Netflix already has several female-led action movies under its distribution banner, covering from The Old Guard (Charlize Theron) to Kate (Mary Elizabeth Winstead), The Mother (Jennifer Lopez) and Heart of Stone (Gal Gadot). Adding to the roster is the long-missed Jessica Alba, whose last movie was the under-the-radar crime thriller called Killers Anonymous five years ago.

Her new movie, Trigger Warning, sees the 43-year-old actress (still looking as stunning as ever) follow the footsteps of the aforementioned actresses as she undergoes rigorous training with 87eleven, the same stunt team who did impressive action design for John Wick movies and Atomic Blonde.

The movie itself, best described as a female version of First Blood and John Wick when it was first pitched to Thunder Road Films before Netflix acquired the rights, has Alba stars as Parker Calvo. She’s a Special Forces commando returning to her hometown in Swann County from active duty following her father’s (Alejandro De Hoyos) death due to a cave-in accident. She takes over her late father’s bar and starts investigating the truth, which has something to do with her ex-boyfriend-turned-sheriff’s (Mark Webber’s Jesse) corrupt politician-father, Senator Ezekiel Swann (Anthony Michael Hall).

Trouble arises further when she also finds herself dealing with Jesse’s thuggish brother, Elvis (Jake Weary) and his gang of criminals. Making the best use of her skills garnered from her Special Forces experience, she also enlists the help of her covert ops partner and hacker Spider (Tone Bell) and local weed dealer Mike (Gabriel Basso) to right the wrongs.

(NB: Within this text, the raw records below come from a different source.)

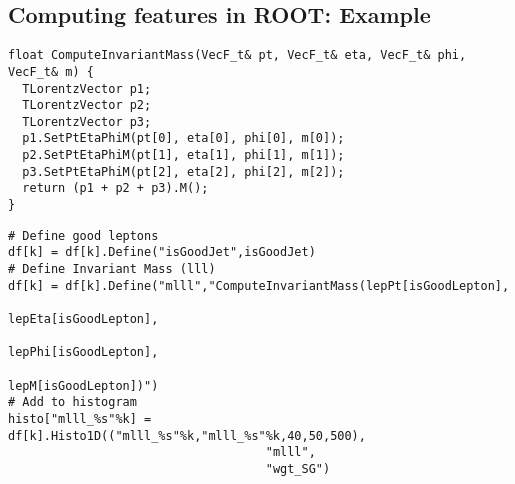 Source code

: \subsection{Computing features in ROOT: Example}
\lstset{style=Cpp}
\begin{lstlisting}
float ComputeInvariantMass(VecF_t& pt, VecF_t& eta, VecF_t& phi, VecF_t& m) {
  TLorentzVector p1;
  TLorentzVector p2;
  TLorentzVector p3;
  p1.SetPtEtaPhiM(pt[0], eta[0], phi[0], m[0]);
  p2.SetPtEtaPhiM(pt[1], eta[1], phi[1], m[1]);
  p3.SetPtEtaPhiM(pt[2], eta[2], phi[2], m[2]);
  return (p1 + p2 + p3).M();
}
\end{lstlisting}

\lstset{style=Python}
\begin{lstlisting}
# Define good leptons
df[k] = df[k].Define("isGoodJet",isGoodJet)
# Define Invariant Mass (lll)
df[k] = df[k].Define("mlll","ComputeInvariantMass(lepPt[isGoodLepton], 
                                                    lepEta[isGoodLepton], 
                                                    lepPhi[isGoodLepton], 
                                                    lepM[isGoodLepton])")
# Add to histogram
histo["mlll_%s"%k] = df[k].Histo1D(("mlll_%s"%k,"mlll_%s"%k,40,50,500),
                                    "mlll",
                                    "wgt_SG")     
\end{lstlisting}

Jessica Alba is no stranger to physically demanding roles, going way back to the early 2000s when she starred in the sadly shortlived Dark Angel series and others like Fantastic Four and TV’s L.A.’s Finest. It’s nice to see her back in the action-oriented role and credits to 87eleven and Indonesian director Mouly Surya (2017’s Marlina the Murderer in Four Acts), marking her English-language debut, for bringing out the best in Alba. She displays physical grace and athleticism in her numerous fight scenes. Whether she takes down a terrorist during the opening scene in the Syrian desert or defeating two thugs using a knife and other tools in a hardware store, Alba looks competent enough in Trigger Warning.

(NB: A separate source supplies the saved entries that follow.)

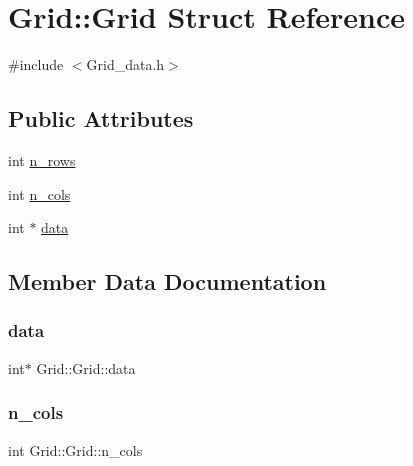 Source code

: \hypertarget{struct_grid_1_1_grid}{}\section{Grid\+:\+:Grid Struct Reference}
\label{struct_grid_1_1_grid}


{\ttfamily \#include $<$Grid\+\_\+data.\+h$>$}

\subsection*{Public Attributes}
\begin{DoxyCompactItemize}
\item 
int \mbox{\hyperlink{struct_grid_1_1_grid_a56e06db108e4a1d4c1c11de5e3a3bde6}{n\+\_\+rows}}
\item 
int \mbox{\hyperlink{struct_grid_1_1_grid_a9248cc1521e6dc8983e6621ce47e155a}{n\+\_\+cols}}
\item 
int $\ast$ \mbox{\hyperlink{struct_grid_1_1_grid_a6b4077ea4b34dd552a7d4cae6dc2374c}{data}}
\end{DoxyCompactItemize}


\subsection{Member Data Documentation}
\mbox{\label{struct_grid_1_1_grid_a6b4077ea4b34dd552a7d4cae6dc2374c}} 
\subsubsection{\texorpdfstring{data}{data}}
{\footnotesize\ttfamily int$\ast$ Grid\+::\+Grid\+::data}

\mbox{\label{struct_grid_1_1_grid_a9248cc1521e6dc8983e6621ce47e155a}} 
\subsubsection{\texorpdfstring{n\+\_\+cols}{n\_cols}}
{\footnotesize\ttfamily int Grid\+::\+Grid\+::n\+\_\+cols}

\mbox{\label{struct_grid_1_1_grid_a56e06db108e4a1d4c1c11de5e3a3bde6}}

It also helps that Surya favours a crisp directorial approach minus the frenetic editing or jittery camerawork commonly plagued in today’s action movies. This allows us to see clearly what’s happening during the fight scenes even when some of them take place in dimly lit settings. However, the biggest downside is Surya’s otherwise steady hands lack the propulsive flair to elevate the action set-pieces to the next level. There’s certainly room for improvement here, notably the lacklustre climactic third act in the mine tunnel.

As much as I admire Alba’s physical prowess, her acting comes across as a bland protagonist. This is especially true during the non-action moments no matter whether she’s grieving for her father, recalling the past or trying to piece the puzzle regarding her father’s death. The story is disappointingly generic that not even the screenwriting trio (The Game‘s John Brancato, A History of Violence‘s Josh Olson and TV’s Westworld‘s Halley Wegryn Gross) can do much to raise it above mediocrity.

Putting the action aside, Surya’s direction is perfunctory and has none of the unique touches that she has previously excelled in her quirky, yet atmospheric spaghetti Western seen in Marlina the Murderer in Four Acts. This instantly reminds me of most if not all acclaimed Asian filmmakers crossing over to make their less-than-stellar Hollywood debuts (Ringo Lam in 1996’s Maximum Risk and Kim Jee-Woon in 2013’s The Last Stand are among them that come to mind).

The rest of the actors are forgettable and I was at least counting on former child star Anthony Michael Hall, best known in the iconic genre-defining teen comedies Sixteen Candles and The Breakfast Club, would display some acting credibility playing a scheming character. Too bad he’s nothing more than a typical, garden-variety antagonist.

Trigger Warning is currently streaming on Netflix.